<danvet>
emersion, yeah I think many folks from fbdev background approach this with "display should be easy"
lalbornoz_ has joined #dri-devel
lalbornoz has joined #dri-devel
lalbornoz has quit [Read error: Connection reset by peer]
lalbornoz_ has quit [Read error: Connection reset by peer]
xantoz has joined #dri-devel
adjtm is now known as Guest895
adjtm has joined #dri-devel
Guest895 has quit [Ping timeout: 480 seconds]
iive has joined #dri-devel
ppascher has quit [Ping timeout: 480 seconds]
camus1 has quit [Ping timeout: 480 seconds]
camus has joined #dri-devel
ppascher has joined #dri-devel
khfeng has quit [Ping timeout: 480 seconds]
itoral has quit [Remote host closed the connection]
camus1 has joined #dri-devel
camus has quit [Read error: Connection reset by peer]
sdutt has joined #dri-devel
sdutt has quit []
sdutt has joined #dri-devel
camus has joined #dri-devel
camus1 has quit [Ping timeout: 480 seconds]

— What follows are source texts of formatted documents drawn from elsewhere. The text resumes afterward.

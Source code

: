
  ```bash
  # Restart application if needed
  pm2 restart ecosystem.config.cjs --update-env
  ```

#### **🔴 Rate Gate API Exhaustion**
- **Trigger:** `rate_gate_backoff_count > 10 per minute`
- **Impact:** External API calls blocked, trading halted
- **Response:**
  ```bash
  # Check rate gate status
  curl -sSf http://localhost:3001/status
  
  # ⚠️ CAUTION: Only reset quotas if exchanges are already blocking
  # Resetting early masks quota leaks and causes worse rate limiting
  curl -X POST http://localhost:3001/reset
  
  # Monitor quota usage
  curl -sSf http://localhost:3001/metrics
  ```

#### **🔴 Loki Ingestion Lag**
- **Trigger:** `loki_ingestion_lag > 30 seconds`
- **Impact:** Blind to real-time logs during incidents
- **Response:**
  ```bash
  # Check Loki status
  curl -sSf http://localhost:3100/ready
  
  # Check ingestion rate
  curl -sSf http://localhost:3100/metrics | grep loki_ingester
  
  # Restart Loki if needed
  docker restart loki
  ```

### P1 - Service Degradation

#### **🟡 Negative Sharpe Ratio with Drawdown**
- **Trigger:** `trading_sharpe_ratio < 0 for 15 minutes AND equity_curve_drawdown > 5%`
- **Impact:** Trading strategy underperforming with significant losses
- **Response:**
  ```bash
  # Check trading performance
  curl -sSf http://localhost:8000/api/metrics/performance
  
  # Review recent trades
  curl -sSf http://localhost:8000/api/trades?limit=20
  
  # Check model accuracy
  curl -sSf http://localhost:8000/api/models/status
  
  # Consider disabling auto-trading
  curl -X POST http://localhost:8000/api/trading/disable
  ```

lemonzest has joined #dri-devel
Lucretia has quit [Ping timeout: 480 seconds]
Lucretia has joined #dri-devel
RobertChiras has joined #dri-devel
RobertC has quit [Ping timeout: 480 seconds]
camus1 has joined #dri-devel
minecrell has joined #dri-devel
camus has quit [Ping timeout: 480 seconds]
vivijim has joined #dri-devel
<whald>
hi! when doing a gbm_bo_map with GBM_BO_TRANSFER_WRITE, am i supposed to write the whole mapped region or are partial updates ok? with intel iris partial updates seem ok, but i get horrible artifacts on amdgpu.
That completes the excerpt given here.